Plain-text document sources
= = = = = = =

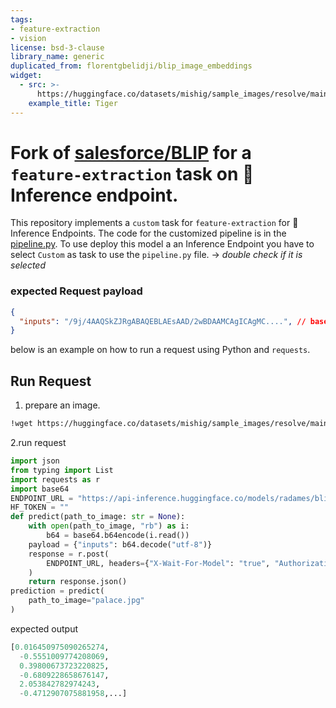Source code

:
 ```yaml
---
tags:
- feature-extraction
- vision
license: bsd-3-clause
library_name: generic
duplicated_from: florentgbelidji/blip_image_embeddings
widget:
  - src: >-
      https://huggingface.co/datasets/mishig/sample_images/resolve/main/tiger.jpg
    example_title: Tiger
---
```

# Fork of [salesforce/BLIP](https://github.com/salesforce/BLIP) for a `feature-extraction` task on 🤗Inference endpoint.
This repository implements a `custom` task for `feature-extraction` for 🤗 Inference Endpoints. The code for the customized pipeline is in the [pipeline.py](https://huggingface.co/florentgbelidji/blip-embeddings/blob/main/pipeline.py).
To use deploy this model a an Inference Endpoint you have to select `Custom` as task to use the `pipeline.py` file. -> _double check if it is selected_
### expected Request payload
```json
{
  "inputs": "/9j/4AAQSkZJRgABAQEBLAEsAAD/2wBDAAMCAgICAgMC....", // base64 image as bytes
}
```
below is an example on how to run a request using Python and `requests`.
## Run Request 
1. prepare an image. 
```bash
!wget https://huggingface.co/datasets/mishig/sample_images/resolve/main/palace.jpg
```
2.run request
```python
import json
from typing import List
import requests as r
import base64
ENDPOINT_URL = "https://api-inference.huggingface.co/models/radames/blip_image_embeddings"
HF_TOKEN = ""
def predict(path_to_image: str = None):
    with open(path_to_image, "rb") as i:
        b64 = base64.b64encode(i.read())
    payload = {"inputs": b64.decode("utf-8")}
    response = r.post(
        ENDPOINT_URL, headers={"X-Wait-For-Model": "true", "Authorization": f"Bearer {HF_TOKEN}"}, json=payload
    )
    return response.json()
prediction = predict(
    path_to_image="palace.jpg"
)
```
expected output
```python
[0.016450975090265274,
  -0.5551009774208069,
  0.39800673723220825,
  -0.6809228658676147,
  2.053842782974243,
  -0.4712907075881958,...]
```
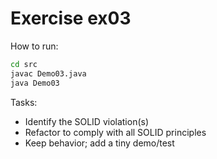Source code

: # Exercise ex03

How to run:
```bash
cd src
javac Demo03.java
java Demo03
```

Tasks:
- Identify the SOLID violation(s)
- Refactor to comply with all SOLID principles
- Keep behavior; add a tiny demo/test
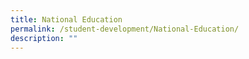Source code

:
 ```yaml
---
title: National Education
permalink: /student-development/National-Education/
description: ""
---
```

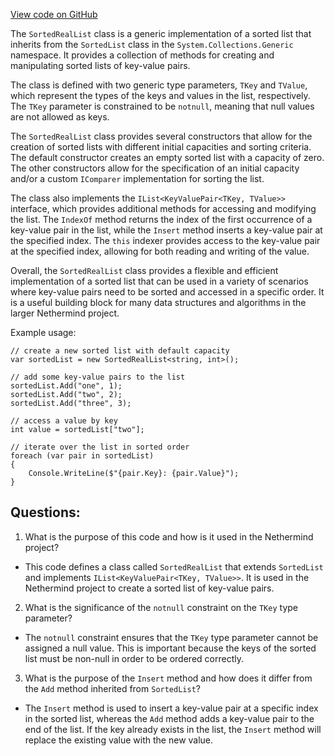 [View code on GitHub](https://github.com/NethermindEth/nethermind/src/Nethermind/Nethermind.Core/Collections/SortedRealList.cs)

The `SortedRealList` class is a generic implementation of a sorted list that inherits from the `SortedList` class in the `System.Collections.Generic` namespace. It provides a collection of methods for creating and manipulating sorted lists of key-value pairs. 

The class is defined with two generic type parameters, `TKey` and `TValue`, which represent the types of the keys and values in the list, respectively. The `TKey` parameter is constrained to be `notnull`, meaning that null values are not allowed as keys.

The `SortedRealList` class provides several constructors that allow for the creation of sorted lists with different initial capacities and sorting criteria. The default constructor creates an empty sorted list with a capacity of zero. The other constructors allow for the specification of an initial capacity and/or a custom `IComparer` implementation for sorting the list.

The class also implements the `IList<KeyValuePair<TKey, TValue>>` interface, which provides additional methods for accessing and modifying the list. The `IndexOf` method returns the index of the first occurrence of a key-value pair in the list, while the `Insert` method inserts a key-value pair at the specified index. The `this` indexer provides access to the key-value pair at the specified index, allowing for both reading and writing of the value.

Overall, the `SortedRealList` class provides a flexible and efficient implementation of a sorted list that can be used in a variety of scenarios where key-value pairs need to be sorted and accessed in a specific order. It is a useful building block for many data structures and algorithms in the larger Nethermind project. 

Example usage:

```
// create a new sorted list with default capacity
var sortedList = new SortedRealList<string, int>();

// add some key-value pairs to the list
sortedList.Add("one", 1);
sortedList.Add("two", 2);
sortedList.Add("three", 3);

// access a value by key
int value = sortedList["two"];

// iterate over the list in sorted order
foreach (var pair in sortedList)
{
    Console.WriteLine($"{pair.Key}: {pair.Value}");
}
```
## Questions: 
 1. What is the purpose of this code and how is it used in the Nethermind project?
- This code defines a class called `SortedRealList` that extends `SortedList` and implements `IList<KeyValuePair<TKey, TValue>>`. It is used in the Nethermind project to create a sorted list of key-value pairs.

2. What is the significance of the `notnull` constraint on the `TKey` type parameter?
- The `notnull` constraint ensures that the `TKey` type parameter cannot be assigned a null value. This is important because the keys of the sorted list must be non-null in order to be ordered correctly.

3. What is the purpose of the `Insert` method and how does it differ from the `Add` method inherited from `SortedList`?
- The `Insert` method is used to insert a key-value pair at a specific index in the sorted list, whereas the `Add` method adds a key-value pair to the end of the list. If the key already exists in the list, the `Insert` method will replace the existing value with the new value.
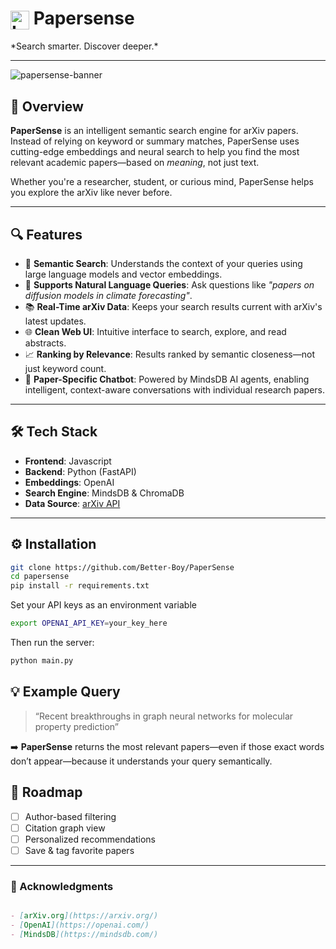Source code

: <h1>
  <img src="https://cdn-icons-png.flaticon.com/512/2541/2541988.png" alt="Logo" width="30" style="vertical-align: middle;">
  Papersense
</h1>
*Search smarter. Discover deeper.*

---

![papersense-banner]() <!-- Optional: Add a banner -->

## 🚀 Overview

**PaperSense** is an intelligent semantic search engine for arXiv papers. Instead of relying on keyword or summary matches, PaperSense uses cutting-edge embeddings and neural search to help you find the most relevant academic papers—based on *meaning*, not just text.

Whether you're a researcher, student, or curious mind, PaperSense helps you explore the arXiv like never before.

---

## 🔍 Features

- 🔎 **Semantic Search**: Understands the context of your queries using large language models and vector embeddings.
- 🧬 **Supports Natural Language Queries**: Ask questions like *"papers on diffusion models in climate forecasting"*.
- 📚 **Real-Time arXiv Data**: Keeps your search results current with arXiv's latest updates.
- 🌐 **Clean Web UI**: Intuitive interface to search, explore, and read abstracts.
- 📈 **Ranking by Relevance**: Results ranked by semantic closeness—not just keyword count.
- 🧠 **Paper-Specific Chatbot**: Powered by MindsDB AI agents, enabling intelligent, context-aware conversations with individual research papers.


---

## 🛠️ Tech Stack

- **Frontend**: Javascript
- **Backend**: Python (FastAPI)
- **Embeddings**: OpenAI
- **Search Engine**: MindsDB & ChromaDB
- **Data Source**: [arXiv API](https://arxiv.org/help/api)

---

## ⚙️ Installation

```bash
git clone https://github.com/Better-Boy/PaperSense
cd papersense
pip install -r requirements.txt
```

Set your API keys as an environment variable

```bash
export OPENAI_API_KEY=your_key_here
```

Then run the server:

```bash
python main.py
```

## 💡 Example Query

> “Recent breakthroughs in graph neural networks for molecular property prediction”

➡️ **PaperSense** returns the most relevant papers—even if those exact words don’t appear—because it understands your query semantically.

## 🧪 Roadmap

- [ ] Author-based filtering
- [ ] Citation graph view
- [ ] Personalized recommendations
- [ ] Save & tag favorite papers

---

### 🙏 Acknowledgments

```markdown

- [arXiv.org](https://arxiv.org/)
- [OpenAI](https://openai.com/)
- [MindsDB](https://mindsdb.com/)
```
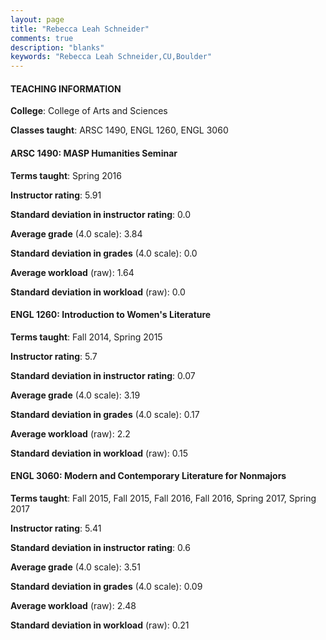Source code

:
 ```yaml
---
layout: page
title: "Rebecca Leah Schneider" 
comments: true
description: "blanks"
keywords: "Rebecca Leah Schneider,CU,Boulder"
---
```

<head>
<script src="https://ajax.googleapis.com/ajax/libs/jquery/2.1.3/jquery.min.js"></script>
<script src="https://dl.dropboxusercontent.com/s/pc42nxpaw1ea4o9/highcharts.js?dl=0"></script>
<!-- <script src="../assets/js/highcharts.js"></script> -->
<style type="text/css">@font-face {
	font-family: "Bebas Neue";
	src: url(https://www.filehosting.org/file/details/544349/BebasNeue Regular.otf) format("opentype");
	}
	h1.Bebas { 
		font-family: "Bebas Neue", Verdana, Tahoma;
	}
</style>
</head>
	   
#### TEACHING INFORMATION

**College**: College of Arts and Sciences

**Classes taught**: ARSC 1490, ENGL 1260, ENGL 3060

#### ARSC 1490: MASP Humanities Seminar

**Terms taught**: Spring 2016

**Instructor rating**: 5.91

**Standard deviation in instructor rating**: 0.0

**Average grade** (4.0 scale): 3.84

**Standard deviation in grades** (4.0 scale): 0.0

**Average workload** (raw): 1.64

**Standard deviation in workload** (raw): 0.0

#### ENGL 1260: Introduction to Women's Literature

**Terms taught**: Fall 2014, Spring 2015

**Instructor rating**: 5.7

**Standard deviation in instructor rating**: 0.07

**Average grade** (4.0 scale): 3.19

**Standard deviation in grades** (4.0 scale): 0.17

**Average workload** (raw): 2.2

**Standard deviation in workload** (raw): 0.15

#### ENGL 3060: Modern and Contemporary Literature for Nonmajors

**Terms taught**: Fall 2015, Fall 2015, Fall 2016, Fall 2016, Spring 2017, Spring 2017

**Instructor rating**: 5.41

**Standard deviation in instructor rating**: 0.6

**Average grade** (4.0 scale): 3.51

**Standard deviation in grades** (4.0 scale): 0.09

**Average workload** (raw): 2.48

**Standard deviation in workload** (raw): 0.21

= = = = = = =

Show the lines in the entries above that include the string "graph".

> “Recent breakthroughs in graph neural networks for molecular property prediction”
- [ ] Citation graph view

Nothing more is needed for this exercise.